* _Source records_
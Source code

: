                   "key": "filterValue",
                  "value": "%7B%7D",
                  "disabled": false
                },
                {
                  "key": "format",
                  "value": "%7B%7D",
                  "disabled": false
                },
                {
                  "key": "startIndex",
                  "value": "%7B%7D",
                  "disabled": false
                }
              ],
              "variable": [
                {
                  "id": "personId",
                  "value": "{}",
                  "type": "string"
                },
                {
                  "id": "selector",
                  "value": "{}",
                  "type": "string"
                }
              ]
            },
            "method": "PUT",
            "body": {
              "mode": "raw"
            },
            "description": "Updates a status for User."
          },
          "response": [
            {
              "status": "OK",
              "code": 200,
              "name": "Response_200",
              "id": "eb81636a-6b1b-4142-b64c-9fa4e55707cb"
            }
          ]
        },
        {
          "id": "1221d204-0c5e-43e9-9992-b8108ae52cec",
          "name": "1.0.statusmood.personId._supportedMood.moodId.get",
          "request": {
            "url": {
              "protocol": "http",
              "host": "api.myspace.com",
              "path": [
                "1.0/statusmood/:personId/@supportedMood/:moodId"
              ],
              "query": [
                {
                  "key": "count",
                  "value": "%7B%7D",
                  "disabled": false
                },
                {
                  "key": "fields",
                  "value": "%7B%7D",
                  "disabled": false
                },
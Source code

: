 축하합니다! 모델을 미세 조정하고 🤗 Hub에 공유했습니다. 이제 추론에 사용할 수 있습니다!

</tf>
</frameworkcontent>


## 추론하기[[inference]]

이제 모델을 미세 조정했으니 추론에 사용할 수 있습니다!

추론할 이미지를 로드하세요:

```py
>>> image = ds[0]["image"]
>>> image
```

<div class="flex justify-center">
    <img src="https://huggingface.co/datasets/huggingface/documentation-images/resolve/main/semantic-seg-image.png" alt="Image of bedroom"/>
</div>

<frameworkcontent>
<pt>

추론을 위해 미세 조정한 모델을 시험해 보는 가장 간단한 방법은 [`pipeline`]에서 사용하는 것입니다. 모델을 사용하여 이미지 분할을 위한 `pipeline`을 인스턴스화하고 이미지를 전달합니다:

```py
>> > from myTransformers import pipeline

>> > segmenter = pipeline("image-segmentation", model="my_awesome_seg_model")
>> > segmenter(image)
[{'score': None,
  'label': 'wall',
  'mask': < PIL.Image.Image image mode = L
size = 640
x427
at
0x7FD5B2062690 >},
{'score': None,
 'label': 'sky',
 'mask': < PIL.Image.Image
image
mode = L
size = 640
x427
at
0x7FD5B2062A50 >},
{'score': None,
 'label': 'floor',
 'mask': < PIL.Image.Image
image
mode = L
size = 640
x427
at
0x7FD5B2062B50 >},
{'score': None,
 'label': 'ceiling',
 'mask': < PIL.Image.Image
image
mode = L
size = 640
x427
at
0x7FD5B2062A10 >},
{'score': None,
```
---
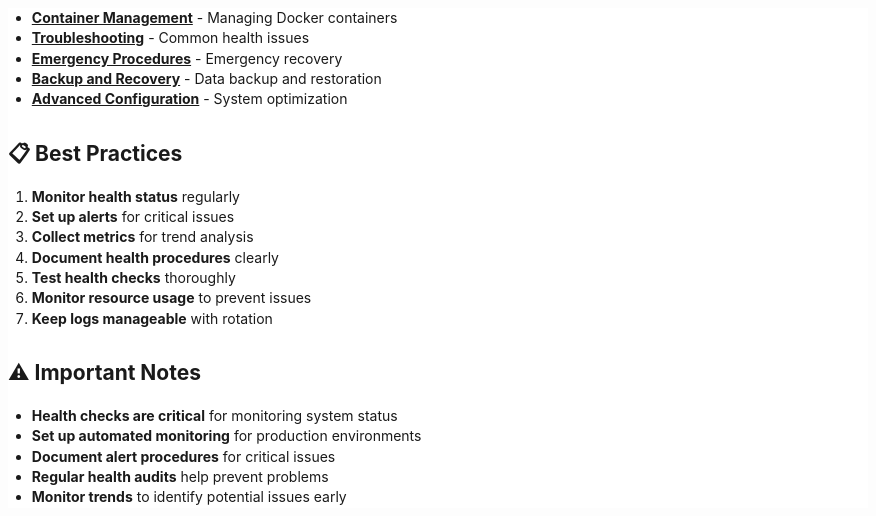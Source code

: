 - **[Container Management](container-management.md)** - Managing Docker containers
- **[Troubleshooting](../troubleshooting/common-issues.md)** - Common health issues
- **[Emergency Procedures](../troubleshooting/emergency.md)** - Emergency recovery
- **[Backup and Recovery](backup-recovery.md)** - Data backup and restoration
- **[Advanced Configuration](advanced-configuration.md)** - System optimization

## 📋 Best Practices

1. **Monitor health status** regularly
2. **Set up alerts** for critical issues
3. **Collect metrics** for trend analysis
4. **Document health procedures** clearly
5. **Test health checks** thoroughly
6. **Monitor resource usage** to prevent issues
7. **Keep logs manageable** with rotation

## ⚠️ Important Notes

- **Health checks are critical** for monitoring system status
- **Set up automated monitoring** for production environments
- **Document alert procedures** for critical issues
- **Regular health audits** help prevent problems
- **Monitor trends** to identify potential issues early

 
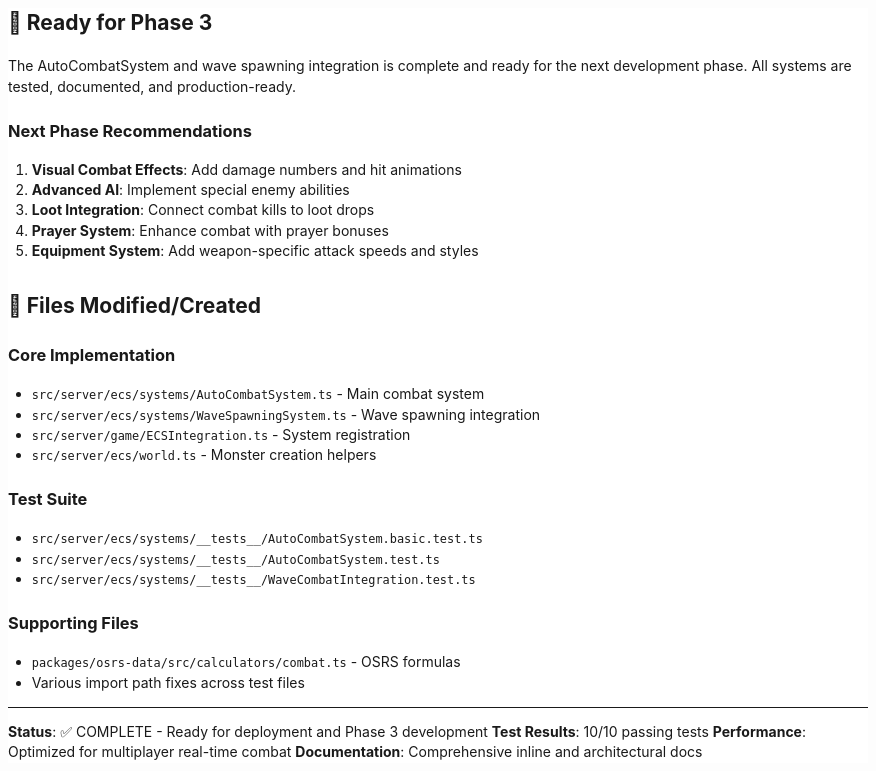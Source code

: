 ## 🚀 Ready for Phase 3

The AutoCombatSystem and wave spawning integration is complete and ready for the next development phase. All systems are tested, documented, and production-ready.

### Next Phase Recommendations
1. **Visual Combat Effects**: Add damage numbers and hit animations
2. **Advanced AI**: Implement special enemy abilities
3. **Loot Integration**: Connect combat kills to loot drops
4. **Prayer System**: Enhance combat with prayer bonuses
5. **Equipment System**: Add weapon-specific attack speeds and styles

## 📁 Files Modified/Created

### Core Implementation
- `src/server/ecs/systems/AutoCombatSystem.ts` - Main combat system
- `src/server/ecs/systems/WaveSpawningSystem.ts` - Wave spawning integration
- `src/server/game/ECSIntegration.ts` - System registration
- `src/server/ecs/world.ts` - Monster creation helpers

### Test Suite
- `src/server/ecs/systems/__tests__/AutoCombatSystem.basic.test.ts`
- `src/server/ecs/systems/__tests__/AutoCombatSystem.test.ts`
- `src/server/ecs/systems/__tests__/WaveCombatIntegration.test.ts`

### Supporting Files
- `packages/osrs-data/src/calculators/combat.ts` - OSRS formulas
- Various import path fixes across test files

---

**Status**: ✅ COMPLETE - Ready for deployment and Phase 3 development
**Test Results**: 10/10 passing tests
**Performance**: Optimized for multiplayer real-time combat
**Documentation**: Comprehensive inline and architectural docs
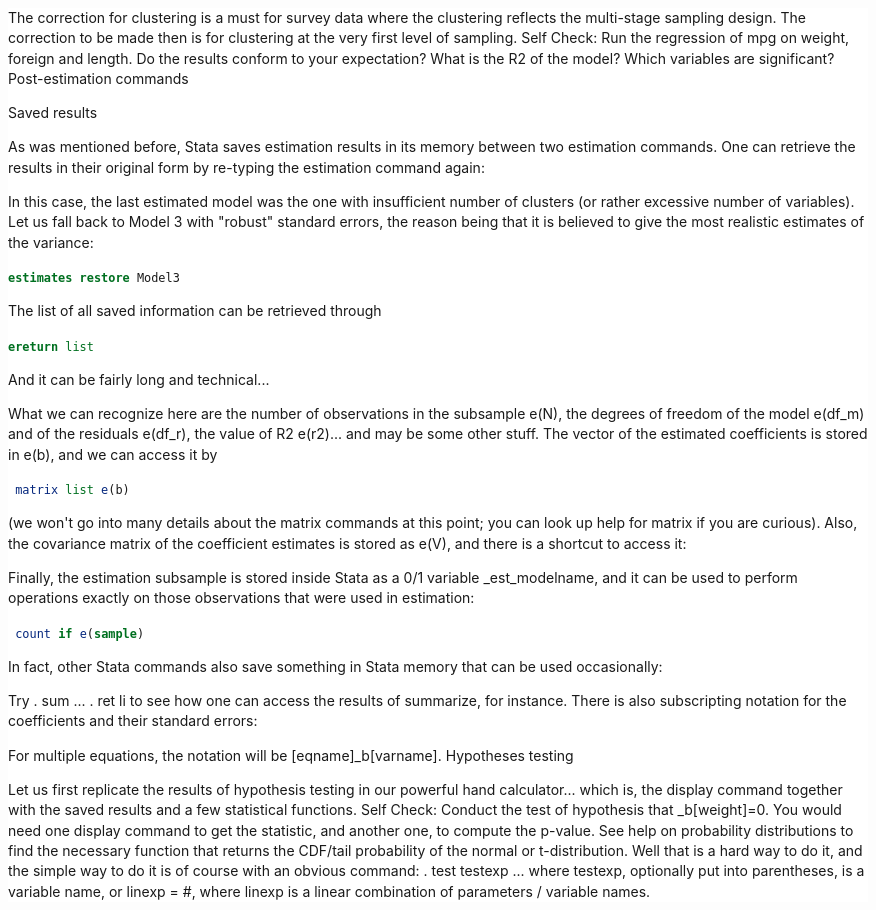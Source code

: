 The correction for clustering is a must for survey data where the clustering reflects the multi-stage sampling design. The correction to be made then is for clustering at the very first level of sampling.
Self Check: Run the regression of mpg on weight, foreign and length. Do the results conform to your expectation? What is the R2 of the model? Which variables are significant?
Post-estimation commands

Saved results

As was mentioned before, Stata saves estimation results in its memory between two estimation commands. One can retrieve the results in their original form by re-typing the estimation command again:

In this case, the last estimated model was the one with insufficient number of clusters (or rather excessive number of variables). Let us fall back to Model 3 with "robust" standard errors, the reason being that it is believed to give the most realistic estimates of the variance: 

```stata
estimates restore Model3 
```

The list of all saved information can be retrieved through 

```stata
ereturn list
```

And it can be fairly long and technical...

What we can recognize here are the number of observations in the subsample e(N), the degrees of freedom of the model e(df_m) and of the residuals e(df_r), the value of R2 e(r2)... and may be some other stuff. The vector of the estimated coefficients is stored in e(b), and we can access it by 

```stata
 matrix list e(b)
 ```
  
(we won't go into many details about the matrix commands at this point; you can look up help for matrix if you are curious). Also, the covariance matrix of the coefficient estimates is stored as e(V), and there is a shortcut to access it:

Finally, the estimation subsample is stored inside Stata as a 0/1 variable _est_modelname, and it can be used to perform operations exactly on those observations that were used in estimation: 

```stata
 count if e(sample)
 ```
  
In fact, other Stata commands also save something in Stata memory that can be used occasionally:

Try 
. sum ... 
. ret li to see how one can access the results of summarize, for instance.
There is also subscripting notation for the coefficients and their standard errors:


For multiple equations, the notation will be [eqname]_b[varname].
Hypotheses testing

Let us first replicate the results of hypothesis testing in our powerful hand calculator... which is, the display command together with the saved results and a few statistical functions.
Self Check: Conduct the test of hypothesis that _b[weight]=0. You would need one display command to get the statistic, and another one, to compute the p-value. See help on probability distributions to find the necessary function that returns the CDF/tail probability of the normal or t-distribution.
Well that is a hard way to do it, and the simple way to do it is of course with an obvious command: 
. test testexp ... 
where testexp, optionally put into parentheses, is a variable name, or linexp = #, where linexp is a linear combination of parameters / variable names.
---
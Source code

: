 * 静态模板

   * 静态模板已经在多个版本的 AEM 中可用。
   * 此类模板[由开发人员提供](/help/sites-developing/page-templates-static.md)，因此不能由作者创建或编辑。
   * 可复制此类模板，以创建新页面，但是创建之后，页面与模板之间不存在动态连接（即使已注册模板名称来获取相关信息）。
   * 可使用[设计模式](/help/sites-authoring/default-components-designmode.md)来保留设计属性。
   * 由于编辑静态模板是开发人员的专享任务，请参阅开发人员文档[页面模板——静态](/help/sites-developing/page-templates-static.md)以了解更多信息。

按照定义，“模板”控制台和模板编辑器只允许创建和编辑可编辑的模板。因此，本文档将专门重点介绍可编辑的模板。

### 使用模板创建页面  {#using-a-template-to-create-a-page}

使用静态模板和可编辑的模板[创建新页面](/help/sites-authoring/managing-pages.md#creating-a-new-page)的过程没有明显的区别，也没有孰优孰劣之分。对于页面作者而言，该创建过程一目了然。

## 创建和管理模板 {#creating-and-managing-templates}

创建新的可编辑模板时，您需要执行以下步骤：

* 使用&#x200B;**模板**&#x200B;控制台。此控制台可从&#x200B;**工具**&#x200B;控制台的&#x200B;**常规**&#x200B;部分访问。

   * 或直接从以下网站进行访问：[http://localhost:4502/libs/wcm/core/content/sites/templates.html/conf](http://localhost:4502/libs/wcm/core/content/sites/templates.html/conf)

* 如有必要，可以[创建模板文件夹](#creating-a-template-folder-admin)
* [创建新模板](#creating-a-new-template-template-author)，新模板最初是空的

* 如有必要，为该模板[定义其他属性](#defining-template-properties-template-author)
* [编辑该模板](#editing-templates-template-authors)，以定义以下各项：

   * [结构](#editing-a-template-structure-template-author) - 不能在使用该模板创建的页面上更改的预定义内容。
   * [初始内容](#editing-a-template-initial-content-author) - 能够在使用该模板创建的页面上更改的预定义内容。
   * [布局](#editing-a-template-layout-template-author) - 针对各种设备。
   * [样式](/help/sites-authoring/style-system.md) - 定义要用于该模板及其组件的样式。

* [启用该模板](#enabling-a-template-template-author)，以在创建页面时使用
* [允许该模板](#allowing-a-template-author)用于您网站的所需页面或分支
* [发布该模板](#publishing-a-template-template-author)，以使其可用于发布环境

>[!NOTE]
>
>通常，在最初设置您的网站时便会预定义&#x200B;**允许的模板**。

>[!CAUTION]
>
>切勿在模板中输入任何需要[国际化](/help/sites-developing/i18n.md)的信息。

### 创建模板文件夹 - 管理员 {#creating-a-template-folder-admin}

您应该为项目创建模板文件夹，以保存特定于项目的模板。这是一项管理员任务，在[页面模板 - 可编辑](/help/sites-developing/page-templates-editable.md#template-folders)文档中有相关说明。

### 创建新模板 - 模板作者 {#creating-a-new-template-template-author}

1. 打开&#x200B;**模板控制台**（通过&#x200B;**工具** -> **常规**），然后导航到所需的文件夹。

* _Task description_
Search the entries for the string "页面模板" and return each line where it turns up.

* _Task result_
   * 由于编辑静态模板是开发人员的专享任务，请参阅开发人员文档[页面模板——静态](/help/sites-developing/page-templates-static.md)以了解更多信息。
您应该为项目创建模板文件夹，以保存特定于项目的模板。这是一项管理员任务，在[页面模板 - 可编辑](/help/sites-developing/page-templates-editable.md#template-folders)文档中有相关说明。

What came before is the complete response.